+++ DATA FOR THE TASK

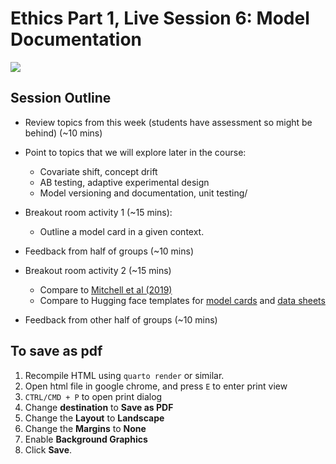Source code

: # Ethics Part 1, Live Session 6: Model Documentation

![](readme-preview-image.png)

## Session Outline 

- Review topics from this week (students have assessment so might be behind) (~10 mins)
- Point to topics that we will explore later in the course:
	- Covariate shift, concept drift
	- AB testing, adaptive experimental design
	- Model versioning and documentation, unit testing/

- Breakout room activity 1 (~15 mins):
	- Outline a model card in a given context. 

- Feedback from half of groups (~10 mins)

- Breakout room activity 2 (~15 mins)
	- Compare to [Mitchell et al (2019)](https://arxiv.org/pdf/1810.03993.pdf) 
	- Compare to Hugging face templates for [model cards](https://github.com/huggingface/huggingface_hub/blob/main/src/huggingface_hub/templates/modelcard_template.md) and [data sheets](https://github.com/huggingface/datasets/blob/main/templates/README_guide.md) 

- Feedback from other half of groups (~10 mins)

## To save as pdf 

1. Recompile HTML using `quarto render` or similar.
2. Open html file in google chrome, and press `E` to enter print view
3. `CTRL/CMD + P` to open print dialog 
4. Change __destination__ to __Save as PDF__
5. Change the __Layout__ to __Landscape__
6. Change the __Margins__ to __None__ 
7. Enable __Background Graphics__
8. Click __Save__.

++++++
+++ DATA FOR THE TASK

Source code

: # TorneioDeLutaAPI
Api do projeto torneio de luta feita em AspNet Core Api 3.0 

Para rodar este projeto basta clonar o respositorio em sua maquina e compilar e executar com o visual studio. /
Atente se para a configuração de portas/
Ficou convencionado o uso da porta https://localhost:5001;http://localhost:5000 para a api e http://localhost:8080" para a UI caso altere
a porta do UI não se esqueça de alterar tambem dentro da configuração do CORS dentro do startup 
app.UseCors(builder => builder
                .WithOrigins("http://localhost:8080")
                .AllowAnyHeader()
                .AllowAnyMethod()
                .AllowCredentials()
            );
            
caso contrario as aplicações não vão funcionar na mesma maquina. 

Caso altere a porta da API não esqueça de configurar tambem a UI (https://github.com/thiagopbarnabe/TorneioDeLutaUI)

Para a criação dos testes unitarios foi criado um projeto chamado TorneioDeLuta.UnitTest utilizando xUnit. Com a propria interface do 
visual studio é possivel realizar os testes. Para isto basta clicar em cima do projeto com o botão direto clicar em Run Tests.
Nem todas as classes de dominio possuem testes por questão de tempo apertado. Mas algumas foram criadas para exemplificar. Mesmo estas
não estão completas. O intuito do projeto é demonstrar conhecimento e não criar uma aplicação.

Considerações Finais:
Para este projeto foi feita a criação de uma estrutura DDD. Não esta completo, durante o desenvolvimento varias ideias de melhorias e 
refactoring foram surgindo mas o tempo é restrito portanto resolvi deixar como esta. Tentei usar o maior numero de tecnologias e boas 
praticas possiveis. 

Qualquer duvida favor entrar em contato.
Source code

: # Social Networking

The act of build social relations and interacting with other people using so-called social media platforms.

++++++

> [WORK ITEM]: For the lines above, output exactly those from the line containing "- Compare to [Mitchell" through the line containing "8. Click __Save__.", and skip the others.

> [SOLUTION TO THE PROBLEM]:
	- Compare to [Mitchell et al (2019)](https://arxiv.org/pdf/1810.03993.pdf) 
	- Compare to Hugging face templates for [model cards](https://github.com/huggingface/huggingface_hub/blob/main/src/huggingface_hub/templates/modelcard_template.md) and [data sheets](https://github.com/huggingface/datasets/blob/main/templates/README_guide.md) 

- Feedback from other half of groups (~10 mins)

## To save as pdf 

1. Recompile HTML using `quarto render` or similar.
2. Open html file in google chrome, and press `E` to enter print view
3. `CTRL/CMD + P` to open print dialog 
4. Change __destination__ to __Save as PDF__
5. Change the __Layout__ to __Landscape__
6. Change the __Margins__ to __None__ 
7. Enable __Background Graphics__
8. Click __Save__.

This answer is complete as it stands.